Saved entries
^^^^
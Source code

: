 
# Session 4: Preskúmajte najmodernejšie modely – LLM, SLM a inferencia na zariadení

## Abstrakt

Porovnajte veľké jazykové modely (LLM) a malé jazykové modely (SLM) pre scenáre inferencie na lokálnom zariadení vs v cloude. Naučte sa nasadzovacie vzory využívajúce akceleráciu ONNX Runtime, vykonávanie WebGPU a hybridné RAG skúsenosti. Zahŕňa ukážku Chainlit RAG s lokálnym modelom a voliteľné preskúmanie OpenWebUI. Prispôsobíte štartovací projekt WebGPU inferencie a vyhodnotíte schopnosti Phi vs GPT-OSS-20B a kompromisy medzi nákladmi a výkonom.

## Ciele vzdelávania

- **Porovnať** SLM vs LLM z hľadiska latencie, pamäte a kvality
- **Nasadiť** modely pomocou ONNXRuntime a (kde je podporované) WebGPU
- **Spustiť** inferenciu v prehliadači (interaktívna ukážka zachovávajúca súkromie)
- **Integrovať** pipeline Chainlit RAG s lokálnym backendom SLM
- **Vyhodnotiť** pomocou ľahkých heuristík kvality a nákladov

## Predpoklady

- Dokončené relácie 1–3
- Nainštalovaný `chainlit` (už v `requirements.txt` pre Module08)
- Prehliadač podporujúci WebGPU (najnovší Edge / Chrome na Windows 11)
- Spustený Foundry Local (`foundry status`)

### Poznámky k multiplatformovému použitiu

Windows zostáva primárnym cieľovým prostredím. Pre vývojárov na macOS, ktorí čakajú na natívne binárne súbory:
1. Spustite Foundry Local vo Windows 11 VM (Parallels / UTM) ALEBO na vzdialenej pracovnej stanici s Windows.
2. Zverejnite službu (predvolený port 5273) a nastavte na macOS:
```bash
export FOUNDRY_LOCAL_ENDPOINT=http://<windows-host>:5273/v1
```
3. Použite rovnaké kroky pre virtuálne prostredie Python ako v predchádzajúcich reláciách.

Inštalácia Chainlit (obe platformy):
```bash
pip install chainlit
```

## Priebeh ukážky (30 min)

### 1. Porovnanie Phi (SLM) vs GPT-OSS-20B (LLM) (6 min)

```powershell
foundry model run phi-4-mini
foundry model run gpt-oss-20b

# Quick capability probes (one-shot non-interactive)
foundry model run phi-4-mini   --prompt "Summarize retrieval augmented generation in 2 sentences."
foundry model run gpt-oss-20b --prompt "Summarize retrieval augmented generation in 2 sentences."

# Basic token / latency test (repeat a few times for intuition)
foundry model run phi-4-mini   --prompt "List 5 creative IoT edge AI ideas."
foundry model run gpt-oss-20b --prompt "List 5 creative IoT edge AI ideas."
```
^^^^
Please restate the preceding entries word for word.

Source code

: 
# Session 4: Preskúmajte najmodernejšie modely – LLM, SLM a inferencia na zariadení

## Abstrakt

Porovnajte veľké jazykové modely (LLM) a malé jazykové modely (SLM) pre scenáre inferencie na lokálnom zariadení vs v cloude. Naučte sa nasadzovacie vzory využívajúce akceleráciu ONNX Runtime, vykonávanie WebGPU a hybridné RAG skúsenosti. Zahŕňa ukážku Chainlit RAG s lokálnym modelom a voliteľné preskúmanie OpenWebUI. Prispôsobíte štartovací projekt WebGPU inferencie a vyhodnotíte schopnosti Phi vs GPT-OSS-20B a kompromisy medzi nákladmi a výkonom.

## Ciele vzdelávania

- **Porovnať** SLM vs LLM z hľadiska latencie, pamäte a kvality
- **Nasadiť** modely pomocou ONNXRuntime a (kde je podporované) WebGPU
- **Spustiť** inferenciu v prehliadači (interaktívna ukážka zachovávajúca súkromie)
- **Integrovať** pipeline Chainlit RAG s lokálnym backendom SLM
- **Vyhodnotiť** pomocou ľahkých heuristík kvality a nákladov

## Predpoklady

- Dokončené relácie 1–3
- Nainštalovaný `chainlit` (už v `requirements.txt` pre Module08)
- Prehliadač podporujúci WebGPU (najnovší Edge / Chrome na Windows 11)
- Spustený Foundry Local (`foundry status`)

### Poznámky k multiplatformovému použitiu

Windows zostáva primárnym cieľovým prostredím. Pre vývojárov na macOS, ktorí čakajú na natívne binárne súbory:
1. Spustite Foundry Local vo Windows 11 VM (Parallels / UTM) ALEBO na vzdialenej pracovnej stanici s Windows.
2. Zverejnite službu (predvolený port 5273) a nastavte na macOS:
```bash
export FOUNDRY_LOCAL_ENDPOINT=http://<windows-host>:5273/v1
```
3. Použite rovnaké kroky pre virtuálne prostredie Python ako v predchádzajúcich reláciách.

Inštalácia Chainlit (obe platformy):
```bash
pip install chainlit
```

## Priebeh ukážky (30 min)

### 1. Porovnanie Phi (SLM) vs GPT-OSS-20B (LLM) (6 min)

```powershell
foundry model run phi-4-mini
foundry model run gpt-oss-20b

# Quick capability probes (one-shot non-interactive)
foundry model run phi-4-mini   --prompt "Summarize retrieval augmented generation in 2 sentences."
foundry model run gpt-oss-20b --prompt "Summarize retrieval augmented generation in 2 sentences."

# Basic token / latency test (repeat a few times for intuition)
foundry model run phi-4-mini   --prompt "List 5 creative IoT edge AI ideas."
foundry model run gpt-oss-20b --prompt "List 5 creative IoT edge AI ideas."
```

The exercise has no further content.